As noted, of critical importance to our analysis of the materiality of any discrepancies is the manner by which the report was prepared. Monteverde, one of the officers who interviewed Pierce within hours of the robbery, testified at the federal evidentiary hearing that the report was prepared by his partner, Stewart, who died during the year prior to the hearing; that he had no independent recollection of the events reflected in the report; but that "[t]he normal procedure is to interview the victim or witness, ... write down the key points and then very soon thereafter relocate to an area where you can reflect and write the report, the narrative".13 Monteverde testified that the report is supposed to accurately reflect the victim's statements to the officers. He testified further, however, that it is not a verbatim transcription of the victim's statements.14


The first discrepancy between the report and Pierce's testimony involves the assailants' approach. The report states (Pierce is reported as having said) that two men came from behind Pierce and a third from behind the pumping station. Pierce testified that he saw one man cut across a field on his left, another came from behind the pumping station, and another came from behind him with a knife.15 But, the report contains, in addition to the narrative in which Pierce's description of the assailants' approach is reported, a description of the facial features of two of them. If Pierce had not seen their faces, he could not have described their facial features in the manner reflected in the report.16 In addition, it contains a section entitled "Suspects Actions Before Offense", in which boxes are checked, for both "wanted subject" no. 1 and no. 2, for "loiters in area", "walks up to victim", "approaches from behind", and "follows victim on foot".

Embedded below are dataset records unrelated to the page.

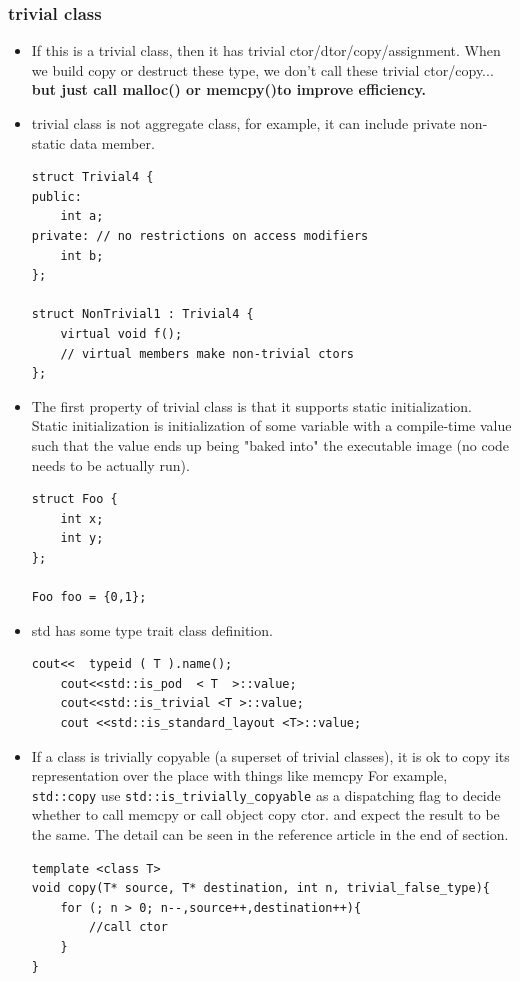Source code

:\documentclass[a4paper,11pt,twoside]{book}
\begin{document}
\subsubsection{trivial class}
\begin{itemize}
	\item If this is a trivial class, then it has trivial ctor/dtor/copy/assignment. When we build copy or destruct these type, we don't call these trivial ctor/copy... \textbf{but just call malloc() or memcpy()to improve efficiency.} 
	
	\item trivial class is not aggregate class, for example, it can include private non-static data member. 
\begin{lstlisting}[numbers=none]
struct Trivial4 {
public:
	int a;
private: // no restrictions on access modifiers
	int b;
};
		
struct NonTrivial1 : Trivial4 {
	virtual void f(); 
	// virtual members make non-trivial ctors
};
\end{lstlisting}
	
	
	\item The first property of trivial class is that it supports static initialization. Static initialization is initialization of some variable with a compile-time value such that the value ends up being "baked into" the executable image (no code needs to be actually run).
\begin{lstlisting}[numbers=none]
struct Foo {
	int x;
	int y;
};
	
Foo foo = {0,1};
\end{lstlisting}

\item std has some type trait class definition. 
\begin{lstlisting}[numbers=none]
	cout<<  typeid ( T ).name();
	cout<<std::is_pod  < T  >::value;
	cout<<std::is_trivial <T >::value;
	cout <<std::is_standard_layout <T>::value;
\end{lstlisting}
	
	\item If a class is trivially copyable (a superset of trivial classes), it is ok to copy its representation over the place with things like memcpy For example, \texttt{std::copy} use \texttt{std::is\_trivially\_copyable} as a dispatching flag to decide whether to call memcpy or call object copy ctor. and expect the result to be the same. The detail can be seen in the reference article in the end of section. 
	
\begin{lstlisting}[numbers=none]
template <class T> 
void copy(T* source, T* destination, int n, trivial_false_type){
	for (; n > 0; n--,source++,destination++){
		//call ctor
	}
}
	

\end{lstlisting}
\end{itemize}
\end{document}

The other discrepancies found to be material by the district court concern the identity of the perpetrator who struck Pierce in the face, pushed him down, and took his money. The report, quoted supra, states that "the first unk NM, with knife struck L. Pierce in face and struggle [e]nsued"; that Pierce was forced to the ground by "NM # 1", who jabbed Pierce in the lower back and buttock, telling him to stay on the ground and give up the money; and that "Wanted Subject # 1" then "went into" Pierce's back pocket, removing his wallet, and taking a $5.00 bill. At trial, Pierce testified that the perpetrator later identified as Wilson came up to him and tried to go through his pockets; that he hit Wilson and broke free, but then Wilson hit him, knocking his glasses off; that Wilson grabbed him from behind and wrestled him to the ground; that the "guy" with the knife placed the knife in his side; and then "they" went through his pockets and took his money.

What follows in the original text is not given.